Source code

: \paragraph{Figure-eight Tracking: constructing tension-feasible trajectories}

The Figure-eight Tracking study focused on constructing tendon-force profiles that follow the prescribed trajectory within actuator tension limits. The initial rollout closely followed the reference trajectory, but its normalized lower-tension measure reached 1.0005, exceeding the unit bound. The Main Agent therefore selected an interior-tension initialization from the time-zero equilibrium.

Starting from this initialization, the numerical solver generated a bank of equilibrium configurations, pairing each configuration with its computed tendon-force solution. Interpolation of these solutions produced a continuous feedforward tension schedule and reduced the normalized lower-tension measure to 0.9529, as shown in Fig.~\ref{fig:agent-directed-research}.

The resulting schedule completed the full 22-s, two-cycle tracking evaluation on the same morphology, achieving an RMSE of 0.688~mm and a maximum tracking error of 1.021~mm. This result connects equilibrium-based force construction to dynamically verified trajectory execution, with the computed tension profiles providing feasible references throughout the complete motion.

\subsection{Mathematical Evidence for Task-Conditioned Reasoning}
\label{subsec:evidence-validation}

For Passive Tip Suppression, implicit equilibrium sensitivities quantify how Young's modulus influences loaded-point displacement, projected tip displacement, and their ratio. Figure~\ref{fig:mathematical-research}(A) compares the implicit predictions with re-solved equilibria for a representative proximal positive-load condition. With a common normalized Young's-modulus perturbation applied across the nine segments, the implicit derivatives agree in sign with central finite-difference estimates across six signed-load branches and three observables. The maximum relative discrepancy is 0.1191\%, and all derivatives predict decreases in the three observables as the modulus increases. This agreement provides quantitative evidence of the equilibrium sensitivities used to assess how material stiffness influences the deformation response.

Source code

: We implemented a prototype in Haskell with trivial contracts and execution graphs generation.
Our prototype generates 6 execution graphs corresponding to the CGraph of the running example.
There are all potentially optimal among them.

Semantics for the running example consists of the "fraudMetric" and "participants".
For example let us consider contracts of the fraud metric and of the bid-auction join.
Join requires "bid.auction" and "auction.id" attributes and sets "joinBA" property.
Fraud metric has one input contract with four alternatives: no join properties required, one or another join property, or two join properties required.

■ ■ ■ ■

Hand back the listing exactly. Include every line.

Source code

: \paragraph{Figure-eight Tracking: constructing tension-feasible trajectories}

The Figure-eight Tracking study focused on constructing tendon-force profiles that follow the prescribed trajectory within actuator tension limits. The initial rollout closely followed the reference trajectory, but its normalized lower-tension measure reached 1.0005, exceeding the unit bound. The Main Agent therefore selected an interior-tension initialization from the time-zero equilibrium.

Starting from this initialization, the numerical solver generated a bank of equilibrium configurations, pairing each configuration with its computed tendon-force solution. Interpolation of these solutions produced a continuous feedforward tension schedule and reduced the normalized lower-tension measure to 0.9529, as shown in Fig.~\ref{fig:agent-directed-research}.

The resulting schedule completed the full 22-s, two-cycle tracking evaluation on the same morphology, achieving an RMSE of 0.688~mm and a maximum tracking error of 1.021~mm. This result connects equilibrium-based force construction to dynamically verified trajectory execution, with the computed tension profiles providing feasible references throughout the complete motion.

\subsection{Mathematical Evidence for Task-Conditioned Reasoning}
\label{subsec:evidence-validation}

For Passive Tip Suppression, implicit equilibrium sensitivities quantify how Young's modulus influences loaded-point displacement, projected tip displacement, and their ratio. Figure~\ref{fig:mathematical-research}(A) compares the implicit predictions with re-solved equilibria for a representative proximal positive-load condition. With a common normalized Young's-modulus perturbation applied across the nine segments, the implicit derivatives agree in sign with central finite-difference estimates across six signed-load branches and three observables. The maximum relative discrepancy is 0.1191\%, and all derivatives predict decreases in the three observables as the modulus increases. This agreement provides quantitative evidence of the equilibrium sensitivities used to assess how material stiffness influences the deformation response.

Source code

: We implemented a prototype in Haskell with trivial contracts and execution graphs generation.
Our prototype generates 6 execution graphs corresponding to the CGraph of the running example.
There are all potentially optimal among them.

Semantics for the running example consists of the "fraudMetric" and "participants".
For example let us consider contracts of the fraud metric and of the bid-auction join.
Join requires "bid.auction" and "auction.id" attributes and sets "joinBA" property.
Fraud metric has one input contract with four alternatives: no join properties required, one or another join property, or two join properties required.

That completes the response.